You don’t need to choose just one. Modern workflows often combine tools:

# Read large file with DuckDB
duckdb_result = duckdb.sql("""
    SELECT ticker, date, price, volume
    FROM 'large_dataset.parquet'
    WHERE date >= '2020-01-01'
    AND ticker IN ('AAPL', 'MSFT', 'GOOG')
""")

# Convert to Polars for further processing
df_polars = pl.from_arrow(duckdb_result.arrow())

# Do complex feature engineering in Polars
features = df_polars.with_columns([
    pl.col('price').pct_change().over('ticker').alias('return'),
    pl.col('volume').rolling_mean(20).over('ticker').alias('avg_volume_20d')
])

# Convert to pandas for sklearn
df_pandas = features.to_pandas()

# Use in machine learning pipeline
# from sklearn.ensemble import RandomForestRegressor
# model = RandomForestRegressor()
# ...
TipPractical Recommendation

For MSc-level empirical finance work, I recommend:

  1. Learn pandas first: It’s the standard, and you’ll encounter it everywhere
  2. Add Polars for performance: When pandas becomes slow, rewrite critical sections in Polars
  3. Use DuckDB for data wrangling: ETL pipelines and complex joins are often cleaner in SQL
  4. Profile your code: Don’t optimize prematurely—measure where time is actually spent

The best practitioners know all three and choose the right tool for each task.

11.7 Summary

DataFrames are the fundamental abstraction for tabular data in empirical finance. This chapter introduced three powerful tools:

pandas: The established standard with broad ecosystem support. Best for general-purpose data analysis, learning, and integration with statistical libraries.

Polars: A modern, high-performance alternative with lazy evaluation and automatic parallelization. Best for large datasets and performance-critical applications.

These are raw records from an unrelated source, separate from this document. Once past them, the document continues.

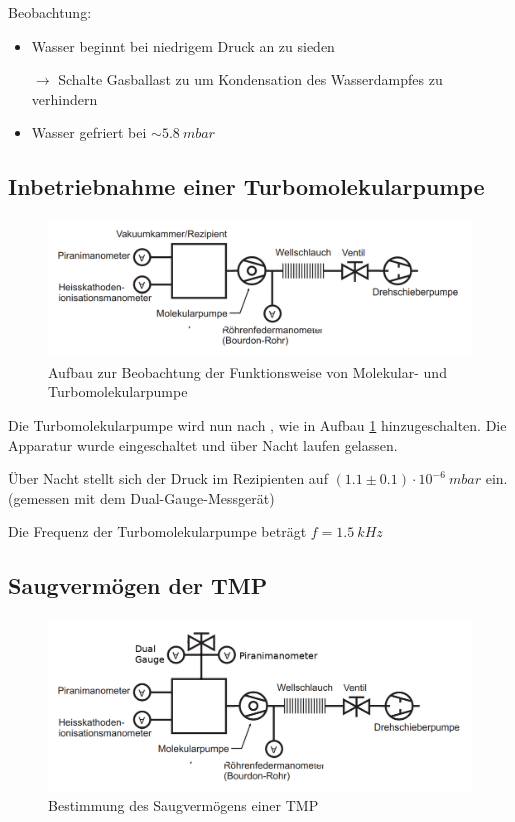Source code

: \documentclass[12pt, a4paper]{scrartcl}
\begin{document}
		Beobachtung:
		\begin{itemize}
			\item Wasser beginnt bei niedrigem Druck an zu sieden
			
			$\rightarrow$ Schalte Gasballast zu um Kondensation des Wasserdampfes zu verhindern			
			
			\item Wasser gefriert bei $\sim 5.8\ mbar$
			
		\end{itemize}

	
	\subsection{Inbetriebnahme einer Turbomolekularpumpe}
	
        \begin{figure}[H]
            \centering
            \includegraphics[width=.55\paperwidth]{aufbau23}
            \caption{Aufbau zur Beobachtung der Funktionsweise von Molekular- und Turbomolekularpumpe}
            \label{fig:anord3}
        \end{figure}
    
    	Die Turbomolekularpumpe wird nun nach \cite{skript}, wie in Aufbau \ref{fig:anord3} hinzugeschalten. Die Apparatur wurde eingeschaltet und über Nacht laufen gelassen.
    	
    	Über Nacht stellt sich der Druck im Rezipienten auf 
        $(1.1\pm0.1)\cdot 10^{-6}\ mbar$
        ein. (gemessen mit dem Dual-Gauge-Messgerät)
        
        Die Frequenz der Turbomolekularpumpe beträgt $f = 1.5\ kHz$
    
    
    \subsection{Saugvermögen der TMP}
    
        \begin{figure}[H]
            \centering
            \includegraphics[width=.55\paperwidth]{aufbau24}
            \caption{Bestimmung des Saugvermögens einer TMP}
            \label{fig:anord4}
        \end{figure}
    
\end{document}
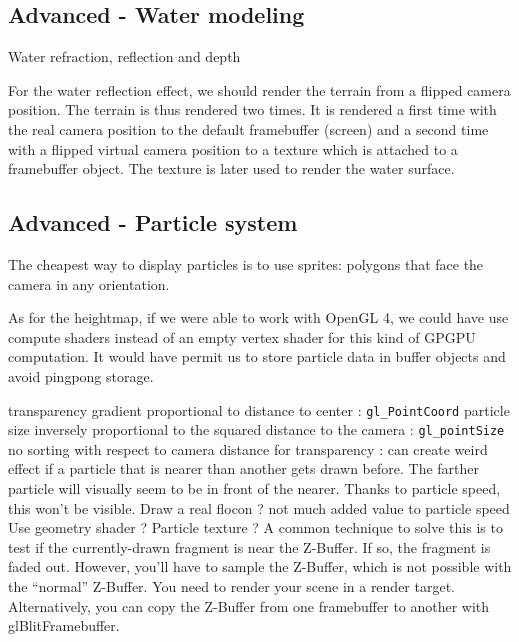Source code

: \documentclass[a4paper,11pt]{article}
\begin{document}
\subsection{Advanced - Water modeling}

Water refraction, reflection and depth

For the water reflection effect, we should render the terrain from a flipped camera position. The terrain is thus rendered two times. It is rendered a first time with the real camera position to the default framebuffer (screen) and a second time with a flipped virtual camera position to a texture which is attached to a framebuffer object. The texture is later used to render the water surface.

\subsection{Advanced - Particle system}

The cheapest way to display particles is to use sprites: polygons that face the camera
in any orientation.

As for the heightmap, if we were able to work with OpenGL 4, we could have use compute shaders instead of an empty vertex shader for this kind of GPGPU computation. It would have permit us to store particle data in buffer objects and avoid pingpong storage.

transparency gradient proportional to distance to center : \texttt{gl\_PointCoord}
particle size inversely proportional to the squared distance to the camera : \texttt{gl\_pointSize}
no sorting with respect to camera distance for transparency : can create weird effect if a particle that is nearer than another gets drawn before. The farther particle will visually seem to be in front of the nearer. Thanks to particle speed, this won't be visible.
Draw a real flocon ? not much added value to particle speed
Use geometry shader ?
Particle texture ?
A common technique to solve this is to test if the currently-drawn fragment is near the Z-Buffer. If so, the fragment is faded out. However, you’ll have to sample the Z-Buffer, which is not possible with the “normal” Z-Buffer. You need to render your scene in a render target. Alternatively, you can copy the Z-Buffer from one framebuffer to another with glBlitFramebuffer.
\end{document}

DuckDB: SQL interface for analytical queries on DataFrames and files. Best for complex joins, aggregations, and data pipeline work.

The key insight is that these tools are complementary. Understanding when to use each—and how to combine them—will make you significantly more productive in empirical finance research.

In the next chapters, we’ll dive deeper into specific operations: data cleaning, merging and joining, time-series operations, and efficient computation with large datasets.

11.8 Further Reading

  • pandas documentation: Comprehensive guide to pandas
  • Polars User Guide: Official Polars documentation
  • DuckDB documentation: Complete DuckDB reference
  • McKinney, W. (2022). Python for Data Analysis, 3rd Edition. O’Reilly. (by pandas creator)
  • VanderPlas, J. (2016). Python Data Science Handbook. O’Reilly.